You are viewing a plain text version of this content. The canonical link for it is here.
Posted to user@hbase.apache.org by mete <ef...@gmail.com> on 2012/02/05 09:37:27 UTC

storing logs in hbase

Hello,

i am thinking about using hbase for storing web log data, i like the idea
to have hdfs underneath so that i wont be worried about failure cases much
and i can benefit from all the cool HBase features.

The thing i could not figure out is howto effectively store and query the
data.I am planning to split each kind of log record to 10 - 20 columns and
then use MR jobs query the table with full scans.
(I guess i can use hive or pig for this as well but i am not familiar with
those yet)
I find this approach simple and easy to implement but on the other hand
this is like an offline process, it could take a lot of time to get a
single report. And of course a business user would be very dissappointed to
see that he/she has to wait another 40 mins to get the results of the query.

So what i am trying to achieve is to keep this query time as small as
possible. For this i can sacrifice the write speed as well, i dont really
have to integrate new logs on-the-fly but a job that runs overnight is also
fine.

So for this kind of situation do you find Hbase useful?

I read about star-schema design to make more effective queries but then
this makes the developers job a lot more harder because i need to design
different schemas for different log types, adding a new log type would
require some time to gather requirements,develop etc...

I thought about creating a very simple hbase shema, like just a key and the
content for each record, and then index this content with lucene, but then
this sounded like i did not need hbase in the first place because i am not
really benefiting from it except for storage.Also i could not be sure about
how big my lucene indexes would get, and if i could cope up with bigdata on
lucene. What do you think about lucene indexes on hbase?

I read about how rackspace was doing things, as far as i understood they
are generating lucene indexes while parsing the logs in hadoop, and then
merging this index into some system that is serving the previous indexes.(
http://highscalability.com/how-rackspace-now-uses-mapreduce-and-hadoop-query-terabytes-data)

Does anyone use a similar approach or have any ideas about this?
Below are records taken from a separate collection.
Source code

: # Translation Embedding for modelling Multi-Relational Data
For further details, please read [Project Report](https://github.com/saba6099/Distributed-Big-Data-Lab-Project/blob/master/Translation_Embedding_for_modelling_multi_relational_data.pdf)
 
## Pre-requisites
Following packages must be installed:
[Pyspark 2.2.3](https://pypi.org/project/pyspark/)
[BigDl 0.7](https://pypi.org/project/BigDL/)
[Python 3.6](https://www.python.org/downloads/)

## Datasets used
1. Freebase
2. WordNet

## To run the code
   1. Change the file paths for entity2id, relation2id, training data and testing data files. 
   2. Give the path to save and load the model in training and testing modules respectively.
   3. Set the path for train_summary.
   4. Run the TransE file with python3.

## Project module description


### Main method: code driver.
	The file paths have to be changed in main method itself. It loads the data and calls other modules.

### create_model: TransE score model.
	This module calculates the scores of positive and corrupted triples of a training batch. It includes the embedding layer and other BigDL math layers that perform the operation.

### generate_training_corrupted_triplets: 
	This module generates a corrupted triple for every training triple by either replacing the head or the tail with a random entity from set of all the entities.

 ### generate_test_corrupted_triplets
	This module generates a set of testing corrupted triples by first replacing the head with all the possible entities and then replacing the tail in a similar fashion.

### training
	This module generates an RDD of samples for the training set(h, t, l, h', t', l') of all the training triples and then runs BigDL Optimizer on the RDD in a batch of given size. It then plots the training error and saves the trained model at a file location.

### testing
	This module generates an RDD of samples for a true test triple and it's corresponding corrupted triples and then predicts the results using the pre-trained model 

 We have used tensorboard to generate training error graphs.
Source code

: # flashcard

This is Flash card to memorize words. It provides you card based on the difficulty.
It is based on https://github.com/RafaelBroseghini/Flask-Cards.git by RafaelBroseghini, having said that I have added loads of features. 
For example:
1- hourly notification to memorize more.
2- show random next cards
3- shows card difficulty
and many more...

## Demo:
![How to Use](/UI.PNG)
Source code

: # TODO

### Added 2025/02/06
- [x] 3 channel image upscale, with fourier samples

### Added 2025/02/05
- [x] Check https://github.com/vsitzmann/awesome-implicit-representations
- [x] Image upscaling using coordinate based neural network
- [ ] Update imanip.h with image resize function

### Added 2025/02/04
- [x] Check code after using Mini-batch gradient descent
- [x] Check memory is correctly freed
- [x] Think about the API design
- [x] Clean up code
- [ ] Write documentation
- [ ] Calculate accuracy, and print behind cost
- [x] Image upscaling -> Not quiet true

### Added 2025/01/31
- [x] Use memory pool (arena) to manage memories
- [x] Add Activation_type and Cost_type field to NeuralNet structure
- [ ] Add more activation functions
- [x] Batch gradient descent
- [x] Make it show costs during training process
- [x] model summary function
Do you think any of these are suitable? or if not should i try a different
way?

Thanks in advance
Mete

Re: storing logs in hbase

Posted by Eric <er...@gmail.com>.
It sounds to me that you are better off using Hive. HBase is suitable for
real time access to specific records. If you want to do batch processing
(Map Reduce) on your data, like you said yourself, then Hive removes all
the HBase overhead and gives you a powerful query language to search
through your data. You can also use Pig and e.g. Wonderdog to index your
data in ElasticSearch.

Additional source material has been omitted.